Sunday, July 8, 2018

Nippon Review: Sandome No Satsujin (The Third Murder)


The Third Murder (2017): Written and directed by Hirokazu Koreeda.  Starring: Masaharu Fukuyama, Koji Yakusho, Suzu Hirose, Isao Hashizume, and Mikako Ichikawa.  Running Time: 124 minutes. 

Rating: 3/4


            Hirokazu Koreeda has an established reputation of using his films to examine complicated and troubled father/son relationships, most notably (and most explicitly) in his 2013 masterpiece, Like Father, Like Son.  Although the relationship of the main character to his second to the film’s main plot, The Third Murder very much follows this trend, where the inheritance of the past is a shadow over the present that one can never fully abandon, however much one might wish to. 

            Shigemori is a lawyer proud of his cold practicality in approaching his professional life.  He insists, repeatedly, that his own thoughts and views on a case don’t matter.  All that counts is that there is a truth about each case, and this can be presented or manipulated as needed to convince a jury of the desired outcome; all else is of lesser importance.  This worldview, an inheritance of his distant and often dismissive father (who had previously worked as a judge), runs straight into a brick wall when he is handed responsibility for the murder trial of Misumi, whose constant altering of his story befuddles him and his partner, forcing them to constantly shift their strategy on the fly. 
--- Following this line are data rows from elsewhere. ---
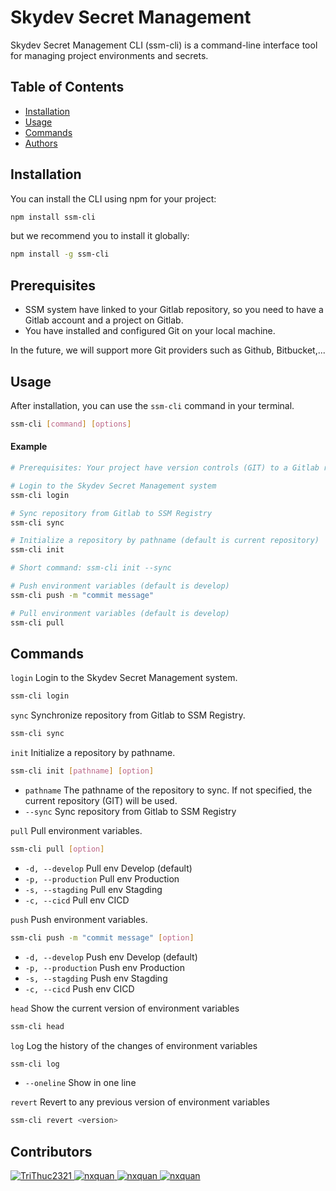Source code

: # Skydev Secret Management

Skydev Secret Management CLI (ssm-cli) is a command-line interface tool for managing project environments and secrets.

## Table of Contents

- [Installation](#installation)
- [Usage](#usage)
- [Commands](#commands)
- [Authors](#authors)

## Installation

You can install the CLI using npm for your project:

```sh
npm install ssm-cli
```

but we recommend you to install it globally:

```sh
npm install -g ssm-cli
```

## Prerequisites

- SSM system have linked to your Gitlab repository, so you need to have a Gitlab account and a project on Gitlab.
- You have installed and configured Git on your local machine.

In the future, we will support more Git providers such as Github, Bitbucket,...

## Usage

After installation, you can use the `ssm-cli` command in your terminal.

```sh
ssm-cli [command] [options]
```

#### Example

```sh
# Prerequisites: Your project have version controls (GIT) to a Gitlab repository

# Login to the Skydev Secret Management system
ssm-cli login

# Sync repository from Gitlab to SSM Registry
ssm-cli sync

# Initialize a repository by pathname (default is current repository)
ssm-cli init

# Short command: ssm-cli init --sync

# Push environment variables (default is develop)
ssm-cli push -m "commit message"

# Pull environment variables (default is develop)
ssm-cli pull
```

## Commands

`login`
Login to the Skydev Secret Management system.

```sh
ssm-cli login
```

`sync`
Synchronize repository from Gitlab to SSM Registry.

```sh
ssm-cli sync
```

`init`
Initialize a repository by pathname.

```sh
ssm-cli init [pathname] [option]
```

- `pathname` The pathname of the repository to sync. If not specified, the current repository (GIT) will be used.
- `--sync` Sync repository from Gitlab to SSM Registry

`pull`
Pull environment variables.

```sh
ssm-cli pull [option]
```

- `-d, --develop` Pull env Develop (default)
- `-p, --production` Pull env Production
- `-s, --stagding` Pull env Stagding
- `-c, --cicd` Pull env CICD

`push`
Push environment variables.

```sh
ssm-cli push -m "commit message" [option]
```

- `-d, --develop` Push env Develop (default)
- `-p, --production` Push env Production
- `-s, --stagding` Push env Stagding
- `-c, --cicd` Push env CICD

`head`
Show the current version of environment variables

```sh
ssm-cli head
```

`log`
Log the history of the changes of environment variables

```sh
ssm-cli log
```

- `--oneline` Show in one line

`revert`
Revert to any previous version of environment variables

```sh
ssm-cli revert <version>
```

## Contributors

<p>
    <tr>
      <td align="center" valign="top" width="0.33%"><a href="https://github.com/TriThuc2321"><img src="https://images.weserv.nl/?url=https://avatars.githubusercontent.com/u/71278156?v=4&h=50&w=50&fit=cover&mask=circle&maxage=3d" alt="TriThuc2321"/></td>
      <td align="center" valign="top" width="0.33%"><a href="https://github.com/nxquan"><img src="https://images.weserv.nl/?url=https://avatars.githubusercontent.com/u/99462521?v=4&h=50&w=50&fit=cover&mask=circle&maxage=3d" alt="nxquan"/></td>
      <td align="center" valign="top" width="0.33%"><a href="https://github.com/ntlong1801"><img src="https://images.weserv.nl/?url=https://avatars.githubusercontent.com/u/101699049?v=4&h=50&w=50&fit=cover&mask=circle&maxage=3d" alt="nxquan"/></td>
      <td align="center" valign="top" width="0.33%"><a href="https://github.com/PhamDat328"><img src="https://images.weserv.nl/?url=https://avatars.githubusercontent.com/u/92577783?v=4&h=50&w=50&fit=cover&mask=circle&maxage=3d" alt="nxquan"/></td>
    </tr>
</p>
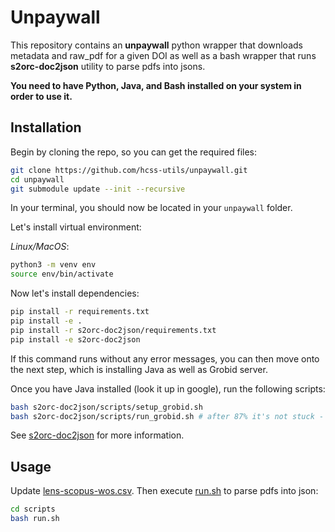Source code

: # Unpaywall

This repository contains an **unpaywall** python wrapper that 
downloads metadata and raw_pdf for a given DOI as well as a bash wrapper that
runs **s2orc-doc2json** utility to parse pdfs into jsons. 

**You need to have Python, Java, and Bash installed on your system in order to use it.**

## Installation

Begin by cloning the repo, so you can get the required files:
```sh
git clone https://github.com/hcss-utils/unpaywall.git
cd unpaywall
git submodule update --init --recursive
```

In your terminal, you should now be located in your `unpaywall` folder. 

Let's install virtual environment: 

*Linux/MacOS*:
```sh
python3 -m venv env
source env/bin/activate
```

Now let's install dependencies:

```sh
pip install -r requirements.txt
pip install -e .
pip install -r s2orc-doc2json/requirements.txt
pip install -e s2orc-doc2json
```

If this command runs without any error messages, you can then move onto the next step,
which is installing Java as well as Grobid server. 

Once you have Java installed (look it up in google), run the following scripts: 

```sh
bash s2orc-doc2json/scripts/setup_grobid.sh 
bash s2orc-doc2json/scripts/run_grobid.sh # after 87% it's not stuck - you could use grobid already
```

See [s2orc-doc2json](s2orc-doc2json/README.md) for more information.

## Usage

Update [lens-scopus-wos.csv](data/processed/lens-scopus-wos.csv). Then execute [run.sh](scripts/run.sh) to parse pdfs into json:

```sh
cd scripts
bash run.sh
```
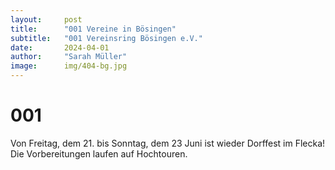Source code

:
 ```yaml
---
layout:     post
title:      "001 Vereine in Bösingen"
subtitle:   "001 Vereinsring Bösingen e.V."
date:       2024-04-01
author:     "Sarah Müller"
image:      img/404-bg.jpg
---
```


# 001

Von Freitag, dem 21. bis Sonntag, dem 23 Juni ist wieder Dorffest im Flecka! Die Vorbereitungen laufen auf Hochtouren.





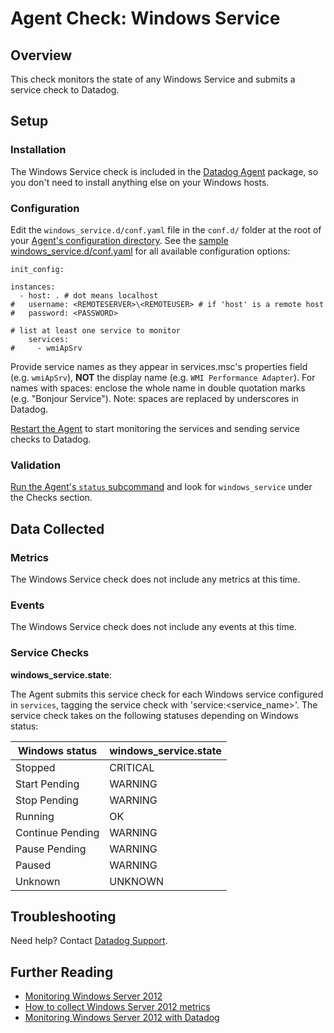 # Agent Check: Windows Service
## Overview

This check monitors the state of any Windows Service and submits a service check to Datadog.

## Setup

### Installation

The Windows Service check is included in the [Datadog Agent][1] package, so you don't need to install anything else on your Windows hosts.

### Configuration

Edit the `windows_service.d/conf.yaml` file in the `conf.d/` folder at the root of your [Agent's configuration directory][9]. See the [sample windows_service.d/conf.yaml][2] for all available configuration options:

```
init_config:

instances:
  - host: . # dot means localhost
#   username: <REMOTESERVER>\<REMOTEUSER> # if 'host' is a remote host
#   password: <PASSWORD>

# list at least one service to monitor
    services:
#     - wmiApSrv
```

Provide service names as they appear in services.msc's properties field (e.g. `wmiApSrv`), **NOT** the display name (e.g. `WMI Performance Adapter`). For names with spaces: enclose the whole name in double quotation marks (e.g. "Bonjour Service").
Note: spaces are replaced by underscores in Datadog.

[Restart the Agent][3] to start monitoring the services and sending service checks to Datadog.

### Validation

[Run the Agent's `status` subcommand][4] and look for `windows_service` under the Checks section.

## Data Collected
### Metrics

The Windows Service check does not include any metrics at this time.

### Events
The Windows Service check does not include any events at this time.

### Service Checks
**windows_service.state**:

The Agent submits this service check for each Windows service configured in `services`, tagging the service check with 'service:<service_name>'. The service check takes on the following statuses depending on Windows status:

|Windows status|windows_service.state|
|---|---|
|Stopped|CRITICAL|
|Start Pending|WARNING|
|Stop Pending|WARNING|
|Running|OK|
|Continue Pending|WARNING|
|Pause Pending|WARNING|
|Paused|WARNING|
|Unknown|UNKNOWN|

## Troubleshooting
Need help? Contact [Datadog Support][5].

## Further Reading

* [Monitoring Windows Server 2012][6]
* [How to collect Windows Server 2012 metrics][7]
* [Monitoring Windows Server 2012 with Datadog][8]


[1]: https://app.datadoghq.com/account/settings#agent
[2]: https://github.com/DataDog/integrations-core/blob/master/windows_service/datadog_checks/windows_service/data/conf.yaml.example
[3]: https://docs.datadoghq.com/agent/faq/agent-commands/#start-stop-restart-the-agent
[4]: https://docs.datadoghq.com/agent/faq/agent-commands/#agent-status-and-information
[5]: https://docs.datadoghq.com/help/
[6]: https://www.datadoghq.com/blog/monitoring-windows-server-2012/
[7]: https://www.datadoghq.com/blog/collect-windows-server-2012-metrics/
[8]: https://www.datadoghq.com/blog/windows-server-monitoring/
[9]: https://docs.datadoghq.com/agent/faq/agent-configuration-files/#agent-configuration-directory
            Shigemori digs and digs, even traveling to the man’s hometown and paying visits to the wife and daughter of his alleged murder victim, but everything he “learns” (or rather, is told) only muddies the waters further.  A series of twists regarding the man’s past and his possible (but never confirmed) connection to the victim’s daughter forces Shigemori to confront the boundaries of what he thought was real, and what he assumed the nature of good and evil to be. 

            This is the sort of character procedural that especially depends on its acting, and the cast of this film delivers.  Masaharu Fukuyama mirrors much of the emotional distance he used to such great effect in Like Father, Like Son, and his opposite in Koji Yakusho as the alleged murderer is fascinating to watch as someone who keeps contradicting what he said before, but somehow still manages to sound firmly convincing each time he says something entirely different.   
           
            The film is also heavily marked by starkly Christian imagery.  Characters refer to themselves or others as “vessels” for either good or evil, and question the nature of free will and how morality in a person can be judged, subjects that are especially central to Christian theology.  Crosses appear in one form or another throughout the film as well, ranging from a traffic intersection to the leftover outline from where the murdered man was burned.  Thought it may not have quite the deep power of his last movie, but Koreeda’s latest nonetheless an excellent work that leaves much room for thought and debate by the end.